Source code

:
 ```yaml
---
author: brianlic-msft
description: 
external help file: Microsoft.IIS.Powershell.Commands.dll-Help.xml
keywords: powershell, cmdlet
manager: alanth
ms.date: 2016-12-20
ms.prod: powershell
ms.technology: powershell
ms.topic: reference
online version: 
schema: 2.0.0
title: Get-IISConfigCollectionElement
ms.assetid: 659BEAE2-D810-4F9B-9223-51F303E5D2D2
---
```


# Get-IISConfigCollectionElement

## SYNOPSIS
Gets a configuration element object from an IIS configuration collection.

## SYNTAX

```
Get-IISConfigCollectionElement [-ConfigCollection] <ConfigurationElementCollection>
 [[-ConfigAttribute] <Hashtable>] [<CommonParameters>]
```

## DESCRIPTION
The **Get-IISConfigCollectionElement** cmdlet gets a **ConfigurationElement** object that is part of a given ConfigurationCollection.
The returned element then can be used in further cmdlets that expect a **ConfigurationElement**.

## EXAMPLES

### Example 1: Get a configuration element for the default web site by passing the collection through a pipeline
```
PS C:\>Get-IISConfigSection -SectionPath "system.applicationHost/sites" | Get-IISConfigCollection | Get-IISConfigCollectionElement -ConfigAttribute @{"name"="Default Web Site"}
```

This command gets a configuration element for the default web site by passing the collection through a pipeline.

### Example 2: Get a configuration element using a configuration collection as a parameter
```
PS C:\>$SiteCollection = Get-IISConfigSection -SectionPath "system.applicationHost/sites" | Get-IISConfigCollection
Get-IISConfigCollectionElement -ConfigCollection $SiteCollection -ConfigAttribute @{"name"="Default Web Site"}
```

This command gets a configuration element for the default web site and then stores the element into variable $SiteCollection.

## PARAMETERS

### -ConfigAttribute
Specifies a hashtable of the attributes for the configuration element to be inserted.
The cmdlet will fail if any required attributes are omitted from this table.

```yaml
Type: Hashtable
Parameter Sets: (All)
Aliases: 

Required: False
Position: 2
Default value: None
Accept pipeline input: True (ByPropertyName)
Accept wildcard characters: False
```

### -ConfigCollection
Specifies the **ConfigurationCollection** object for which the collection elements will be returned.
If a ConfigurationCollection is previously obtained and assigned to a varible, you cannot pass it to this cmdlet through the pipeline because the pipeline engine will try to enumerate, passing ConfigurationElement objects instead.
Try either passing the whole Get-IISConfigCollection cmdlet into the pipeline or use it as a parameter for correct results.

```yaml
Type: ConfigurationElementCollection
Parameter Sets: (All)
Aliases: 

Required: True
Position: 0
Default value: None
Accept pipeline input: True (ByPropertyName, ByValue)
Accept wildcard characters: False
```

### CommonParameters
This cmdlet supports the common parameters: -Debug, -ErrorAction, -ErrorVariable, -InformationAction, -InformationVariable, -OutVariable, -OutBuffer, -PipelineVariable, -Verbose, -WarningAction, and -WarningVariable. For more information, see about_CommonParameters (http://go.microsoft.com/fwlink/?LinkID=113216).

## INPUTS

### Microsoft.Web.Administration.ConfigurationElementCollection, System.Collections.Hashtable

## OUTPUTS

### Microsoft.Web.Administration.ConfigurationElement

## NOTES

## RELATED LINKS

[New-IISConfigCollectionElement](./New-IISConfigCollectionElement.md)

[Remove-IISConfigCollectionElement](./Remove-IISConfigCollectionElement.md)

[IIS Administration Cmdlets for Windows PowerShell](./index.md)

TASK TO CARRY OUT.
Give the entries again exactly as they stand.

OUTPUT BELOW.
Source code

:
 ```yaml
---
author: brianlic-msft
description: 
external help file: Microsoft.IIS.Powershell.Commands.dll-Help.xml
keywords: powershell, cmdlet
manager: alanth
ms.date: 2016-12-20
ms.prod: powershell
ms.technology: powershell
ms.topic: reference
online version: 
schema: 2.0.0
title: Get-IISConfigCollectionElement
ms.assetid: 659BEAE2-D810-4F9B-9223-51F303E5D2D2
---
```


# Get-IISConfigCollectionElement

## SYNOPSIS
Gets a configuration element object from an IIS configuration collection.

## SYNTAX

```
Get-IISConfigCollectionElement [-ConfigCollection] <ConfigurationElementCollection>
 [[-ConfigAttribute] <Hashtable>] [<CommonParameters>]
```

## DESCRIPTION
The **Get-IISConfigCollectionElement** cmdlet gets a **ConfigurationElement** object that is part of a given ConfigurationCollection.
The returned element then can be used in further cmdlets that expect a **ConfigurationElement**.

## EXAMPLES

### Example 1: Get a configuration element for the default web site by passing the collection through a pipeline
```
PS C:\>Get-IISConfigSection -SectionPath "system.applicationHost/sites" | Get-IISConfigCollection | Get-IISConfigCollectionElement -ConfigAttribute @{"name"="Default Web Site"}
```

This command gets a configuration element for the default web site by passing the collection through a pipeline.

### Example 2: Get a configuration element using a configuration collection as a parameter
```
PS C:\>$SiteCollection = Get-IISConfigSection -SectionPath "system.applicationHost/sites" | Get-IISConfigCollection
Get-IISConfigCollectionElement -ConfigCollection $SiteCollection -ConfigAttribute @{"name"="Default Web Site"}
```

This command gets a configuration element for the default web site and then stores the element into variable $SiteCollection.

## PARAMETERS

### -ConfigAttribute
Specifies a hashtable of the attributes for the configuration element to be inserted.
The cmdlet will fail if any required attributes are omitted from this table.

```yaml
Type: Hashtable
Parameter Sets: (All)
Aliases: 

Required: False
Position: 2
Default value: None
Accept pipeline input: True (ByPropertyName)
Accept wildcard characters: False
```

### -ConfigCollection
Specifies the **ConfigurationCollection** object for which the collection elements will be returned.
If a ConfigurationCollection is previously obtained and assigned to a varible, you cannot pass it to this cmdlet through the pipeline because the pipeline engine will try to enumerate, passing ConfigurationElement objects instead.
Try either passing the whole Get-IISConfigCollection cmdlet into the pipeline or use it as a parameter for correct results.

```yaml
Type: ConfigurationElementCollection
Parameter Sets: (All)
Aliases: 

Required: True
Position: 0
Default value: None
Accept pipeline input: True (ByPropertyName, ByValue)
Accept wildcard characters: False
```

### CommonParameters
This cmdlet supports the common parameters: -Debug, -ErrorAction, -ErrorVariable, -InformationAction, -InformationVariable, -OutVariable, -OutBuffer, -PipelineVariable, -Verbose, -WarningAction, and -WarningVariable. For more information, see about_CommonParameters (http://go.microsoft.com/fwlink/?LinkID=113216).

## INPUTS

### Microsoft.Web.Administration.ConfigurationElementCollection, System.Collections.Hashtable

## OUTPUTS

### Microsoft.Web.Administration.ConfigurationElement

## NOTES

## RELATED LINKS

[New-IISConfigCollectionElement](./New-IISConfigCollectionElement.md)

[Remove-IISConfigCollectionElement](./Remove-IISConfigCollectionElement.md)

[IIS Administration Cmdlets for Windows PowerShell](./index.md)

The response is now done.